What you have to do:
As you look over the data below, please find each line where the word "github" appears, then copy it.

Document images with source code
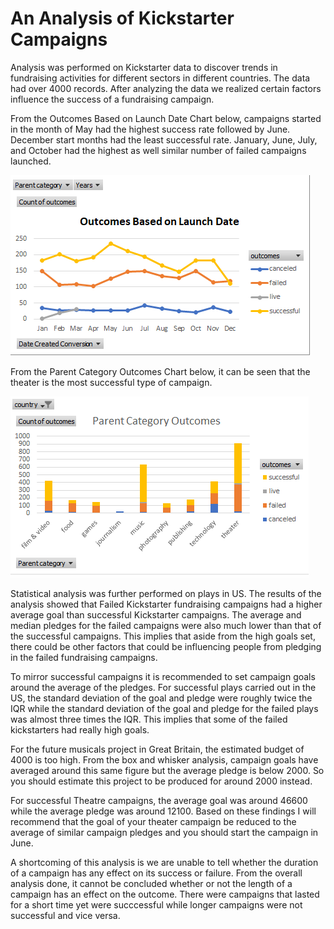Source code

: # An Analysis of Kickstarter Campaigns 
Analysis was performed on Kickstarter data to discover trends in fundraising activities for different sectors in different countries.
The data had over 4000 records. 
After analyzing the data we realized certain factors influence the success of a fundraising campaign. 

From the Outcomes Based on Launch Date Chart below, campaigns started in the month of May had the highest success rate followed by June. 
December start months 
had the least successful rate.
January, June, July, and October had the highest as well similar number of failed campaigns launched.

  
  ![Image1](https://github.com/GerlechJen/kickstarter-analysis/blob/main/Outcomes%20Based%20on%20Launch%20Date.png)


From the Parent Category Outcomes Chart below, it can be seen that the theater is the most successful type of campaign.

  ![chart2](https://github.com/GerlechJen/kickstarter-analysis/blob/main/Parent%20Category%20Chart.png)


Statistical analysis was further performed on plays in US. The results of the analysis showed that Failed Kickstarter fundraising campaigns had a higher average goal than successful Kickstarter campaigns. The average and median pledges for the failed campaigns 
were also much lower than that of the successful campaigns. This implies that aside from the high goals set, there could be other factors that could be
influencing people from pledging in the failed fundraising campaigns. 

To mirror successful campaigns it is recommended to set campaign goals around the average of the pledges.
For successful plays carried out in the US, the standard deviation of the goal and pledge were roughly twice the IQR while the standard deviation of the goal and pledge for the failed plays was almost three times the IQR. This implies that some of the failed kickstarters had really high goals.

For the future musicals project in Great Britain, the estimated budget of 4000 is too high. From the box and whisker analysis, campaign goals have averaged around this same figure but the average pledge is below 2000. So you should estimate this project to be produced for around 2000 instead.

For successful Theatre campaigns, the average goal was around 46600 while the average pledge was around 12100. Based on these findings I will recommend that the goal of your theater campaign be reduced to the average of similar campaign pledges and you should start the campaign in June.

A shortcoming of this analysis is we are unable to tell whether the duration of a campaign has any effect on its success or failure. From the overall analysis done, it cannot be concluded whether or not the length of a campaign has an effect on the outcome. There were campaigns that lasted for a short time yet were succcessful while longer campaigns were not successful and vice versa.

Expected answer:
  ![Image1](https://github.com/GerlechJen/kickstarter-analysis/blob/main/Outcomes%20Based%20on%20Launch%20Date.png)
  ![chart2](https://github.com/GerlechJen/kickstarter-analysis/blob/main/Parent%20Category%20Chart.png)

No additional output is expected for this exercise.